On my mobile device when I am on UWN, an ad appears for a foldable weapon called Kel-tec. It has some stern looking dude with a mountain peak in the background. Am I supposed to know who that is? Is he an anti Taliban fighter for the Northern Alliance, or some U-tube or internet "personality"? 

Just curious. (maybe I need to get adblock for my phone)


----------



## Critter (Mar 20, 2010)

A screen shot of it would help if you get it again 

Sent from my SM-J737V using Tapatalk


----------



## Lone_Hunter (Oct 25, 2017)

Kel-tec is a firearms manufacture, it's not a name of a specific weapon. At least not that I'm aware of. The "tactical beard" (I'm assuming this ad has a beard) has been in style for awhile now, and is often used in advertisements. As have been beards in general.

The beard thing is an interesting train of thought in and of itself. My theory is they gained popularity in mainstream culture due to video games which were modeled after special forces operators in Afghanistan who grew beards in order to adapt to the ways of the local culture in which they had to interact with on a daily basis.

Video game:​ 






​
From their it crossed over into the firearms community, and then by extension into the outdoors community.

(Tactical beard in outdoors community)​ 




There's also definitely an a lot of veterans from the GWOT that are in the outdoors more that these ads are probably marketed to as well.

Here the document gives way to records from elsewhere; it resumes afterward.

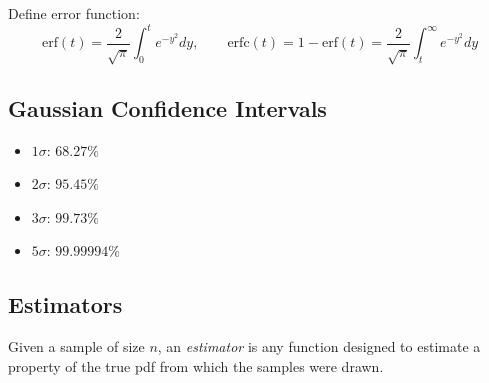 Define error function:
\[
    \text{erf}(t) = \frac{2}{\sqrt{\pi}} \int_0^t e^{-y^2} dy,
    \qquad
    \text{erfc}(t) = 1 - \text{erf}(t) = \frac{2}{\sqrt{\pi}} \int_t^\infty e^{-y^2} dy
\]

\subsection{Gaussian Confidence Intervals}
\begin{itemize}
    \item $1\sigma$: $68.27\%$
    \item $2\sigma$: $95.45\%$
    \item $3\sigma$: $99.73\%$
    \item $5\sigma$: $99.99994\%$
\end{itemize}

\subsection{Estimators}
Given a sample of size $n$, an \emph{estimator} is any function designed to estimate a property of the true pdf from which the samples were drawn.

Personally, I'm rocking a beard myself, but in my case it was derived from "No shave november", and as it turned out, my wife and my extended family thought i looked better with one, so it's stuck. I'd go all winter and not shave. A regular grizzly adams. Come spring/summer I find it entirely too warm, and trim it back.


----------



## DallanC (Jan 13, 2009)

I quit shaving when my work sent us home to work back in March. Stopped wearing pants too 8)

Never had a beard this long before... its getting a little annoying.


-DallanC


----------



## Catherder (Aug 2, 2008)

My wife shoots down my tactical beard. :nono:

Oh, well.


----------



## Brettski7 (May 11, 2020)

I can’t even grow a beard lol. Just some scraggly. 


Sent from my iPhone using Tapatalk


----------



## taxidermist (Sep 11, 2007)

My comment has nothing to do with this post question...……. but ya, HAVING TO SHAVE SUCKS!


----------



## SCS_Bg_Hunter (Oct 27, 2019)

I wear a full beard, have for years. In my younger days it was because I didn't have a chin, now it's because I have too many :smile:


----------



## Critter (Mar 20, 2010)

I have a friend who can grow a full beard in 1/2 a day. 

It takes me 6 months to get to where you can't see my chin. 

I don't grow one anymore because I hate ingrown hairs which I usually end up getting.


----------



## middlefork (Nov 2, 2008)

I've been running one since 1975. The wife and daughter won't let let me shave it off. They both didn't know me without one. I shaved it once for both their benefit and my daughter started crying because she didn't recognize me and my wife wouldn't sleep in the same bed until I grew it back.


----------



## twinkielk15 (Jan 17, 2011)

middlefork said:


> I've been running one since 1975. The wife and daughter won't let let me shave it off. They both didn't know me without one. I shaved it once for both their benefit and my daughter started crying because she didn't recognize me and my wife wouldn't sleep in the same bed until I grew it back.


Same here, brother. I walked out clean-shaven one day and my kids wouldn't talk to me. Took about a week before they started to warm back up to me. My wife tried to be polite, but she's a terrible liar.


----------